[Exercise description] In the entries below, find the line with "Local-H\'ajek (within-client inverse-probability" and the line with "The main comparison". Return those two lines and all lines between them, exactly.

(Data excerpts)
※ ※ ※

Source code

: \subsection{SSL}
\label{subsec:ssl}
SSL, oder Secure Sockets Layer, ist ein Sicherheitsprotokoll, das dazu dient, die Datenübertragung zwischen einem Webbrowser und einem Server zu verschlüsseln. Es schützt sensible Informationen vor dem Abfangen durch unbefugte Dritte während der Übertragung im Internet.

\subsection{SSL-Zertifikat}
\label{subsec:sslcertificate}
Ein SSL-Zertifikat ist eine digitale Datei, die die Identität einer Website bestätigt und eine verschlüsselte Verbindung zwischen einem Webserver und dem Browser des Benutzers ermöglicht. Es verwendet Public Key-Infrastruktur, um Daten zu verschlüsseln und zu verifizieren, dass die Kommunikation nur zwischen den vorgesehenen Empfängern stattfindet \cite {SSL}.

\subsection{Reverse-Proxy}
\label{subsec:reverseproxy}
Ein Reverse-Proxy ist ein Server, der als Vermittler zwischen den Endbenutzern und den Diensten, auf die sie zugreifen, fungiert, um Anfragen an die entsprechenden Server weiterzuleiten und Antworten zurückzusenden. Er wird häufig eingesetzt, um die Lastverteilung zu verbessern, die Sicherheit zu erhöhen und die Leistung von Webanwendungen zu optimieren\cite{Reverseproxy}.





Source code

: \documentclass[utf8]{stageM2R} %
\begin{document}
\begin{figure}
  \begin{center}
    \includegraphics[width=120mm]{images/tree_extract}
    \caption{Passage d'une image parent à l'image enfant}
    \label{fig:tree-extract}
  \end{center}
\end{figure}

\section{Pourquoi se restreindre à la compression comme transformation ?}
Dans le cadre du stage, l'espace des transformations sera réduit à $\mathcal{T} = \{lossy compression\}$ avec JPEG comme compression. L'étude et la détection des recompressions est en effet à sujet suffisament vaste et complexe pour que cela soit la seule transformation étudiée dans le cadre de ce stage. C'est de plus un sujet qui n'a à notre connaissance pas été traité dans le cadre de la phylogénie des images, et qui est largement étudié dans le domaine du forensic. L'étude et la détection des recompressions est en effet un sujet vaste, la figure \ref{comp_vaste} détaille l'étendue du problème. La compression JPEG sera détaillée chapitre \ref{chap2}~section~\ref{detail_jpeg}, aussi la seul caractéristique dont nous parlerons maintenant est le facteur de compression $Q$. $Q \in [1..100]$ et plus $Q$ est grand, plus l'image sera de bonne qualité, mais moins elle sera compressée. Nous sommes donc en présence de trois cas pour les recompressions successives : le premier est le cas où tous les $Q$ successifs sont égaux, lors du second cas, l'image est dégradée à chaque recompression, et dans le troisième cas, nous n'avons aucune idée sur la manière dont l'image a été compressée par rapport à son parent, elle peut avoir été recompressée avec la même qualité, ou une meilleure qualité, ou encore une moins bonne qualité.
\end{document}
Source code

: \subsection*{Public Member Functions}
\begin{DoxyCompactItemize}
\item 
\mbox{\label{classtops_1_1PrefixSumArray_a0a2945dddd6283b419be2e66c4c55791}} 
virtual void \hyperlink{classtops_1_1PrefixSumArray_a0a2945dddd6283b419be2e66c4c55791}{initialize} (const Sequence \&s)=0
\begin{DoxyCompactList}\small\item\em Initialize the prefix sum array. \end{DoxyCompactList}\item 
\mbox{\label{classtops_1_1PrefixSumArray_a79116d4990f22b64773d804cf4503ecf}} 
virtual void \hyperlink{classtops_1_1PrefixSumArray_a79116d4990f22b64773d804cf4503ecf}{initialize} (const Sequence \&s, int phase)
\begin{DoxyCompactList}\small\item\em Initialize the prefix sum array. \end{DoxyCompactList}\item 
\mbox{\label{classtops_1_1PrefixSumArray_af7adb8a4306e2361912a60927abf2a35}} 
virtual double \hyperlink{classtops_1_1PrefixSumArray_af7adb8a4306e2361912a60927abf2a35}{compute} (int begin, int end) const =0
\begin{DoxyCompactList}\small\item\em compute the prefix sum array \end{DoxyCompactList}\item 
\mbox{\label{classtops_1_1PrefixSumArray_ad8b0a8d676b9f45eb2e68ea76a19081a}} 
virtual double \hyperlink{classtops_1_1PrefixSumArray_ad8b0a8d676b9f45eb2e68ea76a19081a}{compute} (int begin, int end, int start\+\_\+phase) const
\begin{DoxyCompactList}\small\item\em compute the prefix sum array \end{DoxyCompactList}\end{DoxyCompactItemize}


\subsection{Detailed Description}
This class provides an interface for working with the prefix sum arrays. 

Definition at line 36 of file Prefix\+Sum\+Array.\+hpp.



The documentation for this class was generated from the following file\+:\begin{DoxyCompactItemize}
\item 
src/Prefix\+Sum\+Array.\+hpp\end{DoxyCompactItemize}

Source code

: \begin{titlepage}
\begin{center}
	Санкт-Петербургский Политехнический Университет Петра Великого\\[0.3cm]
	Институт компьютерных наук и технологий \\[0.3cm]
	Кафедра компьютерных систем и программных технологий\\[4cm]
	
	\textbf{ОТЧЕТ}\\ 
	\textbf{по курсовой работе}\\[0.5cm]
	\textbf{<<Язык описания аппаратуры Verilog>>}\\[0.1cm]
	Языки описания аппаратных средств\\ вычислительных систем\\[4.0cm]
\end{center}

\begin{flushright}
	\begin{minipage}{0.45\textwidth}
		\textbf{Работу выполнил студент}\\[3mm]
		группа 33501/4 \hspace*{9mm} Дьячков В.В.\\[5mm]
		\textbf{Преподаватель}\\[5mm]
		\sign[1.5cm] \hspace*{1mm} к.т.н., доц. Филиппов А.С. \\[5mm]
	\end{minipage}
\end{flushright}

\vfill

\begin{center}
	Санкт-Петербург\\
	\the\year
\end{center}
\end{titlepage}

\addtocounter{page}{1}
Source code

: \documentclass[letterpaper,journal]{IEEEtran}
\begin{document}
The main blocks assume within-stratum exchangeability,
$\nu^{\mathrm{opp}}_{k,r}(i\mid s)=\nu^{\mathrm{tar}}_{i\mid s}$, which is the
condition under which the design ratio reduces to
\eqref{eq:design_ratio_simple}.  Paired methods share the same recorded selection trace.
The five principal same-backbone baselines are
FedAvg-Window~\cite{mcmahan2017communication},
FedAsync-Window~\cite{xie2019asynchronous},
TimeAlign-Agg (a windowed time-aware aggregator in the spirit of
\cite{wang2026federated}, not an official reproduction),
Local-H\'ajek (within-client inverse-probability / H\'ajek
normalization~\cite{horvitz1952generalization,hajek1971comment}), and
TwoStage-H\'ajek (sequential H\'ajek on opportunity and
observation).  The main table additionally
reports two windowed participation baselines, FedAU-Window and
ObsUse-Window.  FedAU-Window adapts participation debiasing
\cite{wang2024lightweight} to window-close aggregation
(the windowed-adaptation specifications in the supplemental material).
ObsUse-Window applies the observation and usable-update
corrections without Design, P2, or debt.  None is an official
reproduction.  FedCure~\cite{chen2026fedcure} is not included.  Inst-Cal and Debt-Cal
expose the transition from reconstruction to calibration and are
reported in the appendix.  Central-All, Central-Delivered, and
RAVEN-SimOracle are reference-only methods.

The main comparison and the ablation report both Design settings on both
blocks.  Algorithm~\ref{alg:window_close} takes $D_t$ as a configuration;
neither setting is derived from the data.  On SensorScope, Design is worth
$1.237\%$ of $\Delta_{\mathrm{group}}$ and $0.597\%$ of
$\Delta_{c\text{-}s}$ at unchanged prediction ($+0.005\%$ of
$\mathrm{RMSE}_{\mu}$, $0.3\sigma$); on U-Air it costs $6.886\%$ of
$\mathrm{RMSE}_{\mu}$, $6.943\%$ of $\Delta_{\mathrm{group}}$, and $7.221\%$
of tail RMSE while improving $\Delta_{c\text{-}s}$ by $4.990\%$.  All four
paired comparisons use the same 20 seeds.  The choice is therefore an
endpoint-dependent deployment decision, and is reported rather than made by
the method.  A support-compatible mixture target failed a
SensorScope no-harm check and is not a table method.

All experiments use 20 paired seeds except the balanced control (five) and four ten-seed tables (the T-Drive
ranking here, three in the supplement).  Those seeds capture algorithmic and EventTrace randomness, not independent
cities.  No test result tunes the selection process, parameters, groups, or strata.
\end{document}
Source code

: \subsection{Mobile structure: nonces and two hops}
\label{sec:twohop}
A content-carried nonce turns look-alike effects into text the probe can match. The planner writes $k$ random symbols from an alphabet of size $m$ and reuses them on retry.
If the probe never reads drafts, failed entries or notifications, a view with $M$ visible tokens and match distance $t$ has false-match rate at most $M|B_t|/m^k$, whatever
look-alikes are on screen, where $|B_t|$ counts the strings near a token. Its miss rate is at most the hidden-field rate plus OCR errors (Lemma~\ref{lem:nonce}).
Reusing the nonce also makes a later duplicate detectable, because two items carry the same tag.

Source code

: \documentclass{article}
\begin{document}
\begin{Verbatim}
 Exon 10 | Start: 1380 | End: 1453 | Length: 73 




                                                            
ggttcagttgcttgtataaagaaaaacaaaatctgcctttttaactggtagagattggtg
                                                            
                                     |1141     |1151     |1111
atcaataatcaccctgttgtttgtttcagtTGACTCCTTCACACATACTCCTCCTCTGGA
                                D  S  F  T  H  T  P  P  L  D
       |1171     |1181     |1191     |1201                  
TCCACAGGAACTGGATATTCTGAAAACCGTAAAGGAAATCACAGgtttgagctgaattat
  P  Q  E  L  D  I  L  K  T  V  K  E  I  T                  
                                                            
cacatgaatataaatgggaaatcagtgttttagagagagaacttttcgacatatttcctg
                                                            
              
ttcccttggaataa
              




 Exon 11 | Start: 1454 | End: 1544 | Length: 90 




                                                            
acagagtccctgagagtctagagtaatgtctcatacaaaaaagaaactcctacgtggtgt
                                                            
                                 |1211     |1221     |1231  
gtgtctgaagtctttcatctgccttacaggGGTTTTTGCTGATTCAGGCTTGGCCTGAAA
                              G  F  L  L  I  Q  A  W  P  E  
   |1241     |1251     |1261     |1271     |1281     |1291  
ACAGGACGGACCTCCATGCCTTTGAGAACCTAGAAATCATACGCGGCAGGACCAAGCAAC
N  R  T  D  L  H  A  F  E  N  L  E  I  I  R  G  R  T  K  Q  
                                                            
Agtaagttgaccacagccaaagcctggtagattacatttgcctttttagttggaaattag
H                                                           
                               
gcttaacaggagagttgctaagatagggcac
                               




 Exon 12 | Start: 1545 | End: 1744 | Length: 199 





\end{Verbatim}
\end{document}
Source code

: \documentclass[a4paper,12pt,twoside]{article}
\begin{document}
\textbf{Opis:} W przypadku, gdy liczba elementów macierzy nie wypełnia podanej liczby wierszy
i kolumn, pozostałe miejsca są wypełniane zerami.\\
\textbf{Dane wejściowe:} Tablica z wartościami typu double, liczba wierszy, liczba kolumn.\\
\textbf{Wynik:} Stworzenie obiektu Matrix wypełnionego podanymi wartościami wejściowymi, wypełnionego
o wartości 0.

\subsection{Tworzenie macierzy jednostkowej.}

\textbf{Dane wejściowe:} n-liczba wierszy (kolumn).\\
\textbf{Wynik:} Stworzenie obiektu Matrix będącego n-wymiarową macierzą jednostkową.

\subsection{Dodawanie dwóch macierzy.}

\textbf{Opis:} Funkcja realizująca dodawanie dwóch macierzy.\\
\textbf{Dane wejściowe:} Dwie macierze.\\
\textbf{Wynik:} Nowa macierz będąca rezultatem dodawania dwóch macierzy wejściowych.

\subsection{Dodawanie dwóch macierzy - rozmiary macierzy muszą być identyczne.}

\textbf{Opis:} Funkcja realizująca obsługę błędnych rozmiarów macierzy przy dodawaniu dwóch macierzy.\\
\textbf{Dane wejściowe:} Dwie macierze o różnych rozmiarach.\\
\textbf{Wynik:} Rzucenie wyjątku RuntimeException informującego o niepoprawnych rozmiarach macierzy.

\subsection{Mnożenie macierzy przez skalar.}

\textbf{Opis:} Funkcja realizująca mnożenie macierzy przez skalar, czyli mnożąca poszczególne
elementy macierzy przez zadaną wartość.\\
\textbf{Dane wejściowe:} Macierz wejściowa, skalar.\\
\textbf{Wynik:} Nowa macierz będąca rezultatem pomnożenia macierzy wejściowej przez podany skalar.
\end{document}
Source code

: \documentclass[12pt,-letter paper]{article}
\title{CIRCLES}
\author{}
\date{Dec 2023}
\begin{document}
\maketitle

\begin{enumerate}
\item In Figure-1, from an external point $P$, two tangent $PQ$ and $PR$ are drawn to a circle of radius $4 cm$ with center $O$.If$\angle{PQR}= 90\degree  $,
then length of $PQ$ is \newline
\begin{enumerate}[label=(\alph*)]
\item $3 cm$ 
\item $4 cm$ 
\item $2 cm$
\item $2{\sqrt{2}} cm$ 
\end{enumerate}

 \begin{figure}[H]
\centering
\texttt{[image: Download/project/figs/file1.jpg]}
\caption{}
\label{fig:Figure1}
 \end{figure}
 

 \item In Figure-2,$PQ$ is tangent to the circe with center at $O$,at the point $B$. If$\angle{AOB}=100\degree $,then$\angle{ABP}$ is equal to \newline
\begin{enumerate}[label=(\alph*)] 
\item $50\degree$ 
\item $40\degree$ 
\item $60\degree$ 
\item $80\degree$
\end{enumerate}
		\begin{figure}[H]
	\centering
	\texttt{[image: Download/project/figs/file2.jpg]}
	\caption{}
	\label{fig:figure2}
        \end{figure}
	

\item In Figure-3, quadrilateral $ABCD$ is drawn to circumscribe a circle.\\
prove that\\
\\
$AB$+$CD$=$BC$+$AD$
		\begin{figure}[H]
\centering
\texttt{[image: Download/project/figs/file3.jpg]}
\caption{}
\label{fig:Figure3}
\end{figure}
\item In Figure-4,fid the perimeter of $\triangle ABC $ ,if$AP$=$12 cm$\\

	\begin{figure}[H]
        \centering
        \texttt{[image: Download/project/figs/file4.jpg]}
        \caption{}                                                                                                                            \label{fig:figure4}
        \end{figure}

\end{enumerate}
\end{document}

※ ※ ※

[Output for this task]
Local-H\'ajek (within-client inverse-probability / H\'ajek
normalization~\cite{horvitz1952generalization,hajek1971comment}), and
TwoStage-H\'ajek (sequential H\'ajek on opportunity and
observation).  The main table additionally
reports two windowed participation baselines, FedAU-Window and
ObsUse-Window.  FedAU-Window adapts participation debiasing
\cite{wang2024lightweight} to window-close aggregation
(the windowed-adaptation specifications in the supplemental material).
ObsUse-Window applies the observation and usable-update
corrections without Design, P2, or debt.  None is an official
reproduction.  FedCure~\cite{chen2026fedcure} is not included.  Inst-Cal and Debt-Cal
expose the transition from reconstruction to calibration and are
reported in the appendix.  Central-All, Central-Delivered, and
RAVEN-SimOracle are reference-only methods.

The main comparison and the ablation report both Design settings on both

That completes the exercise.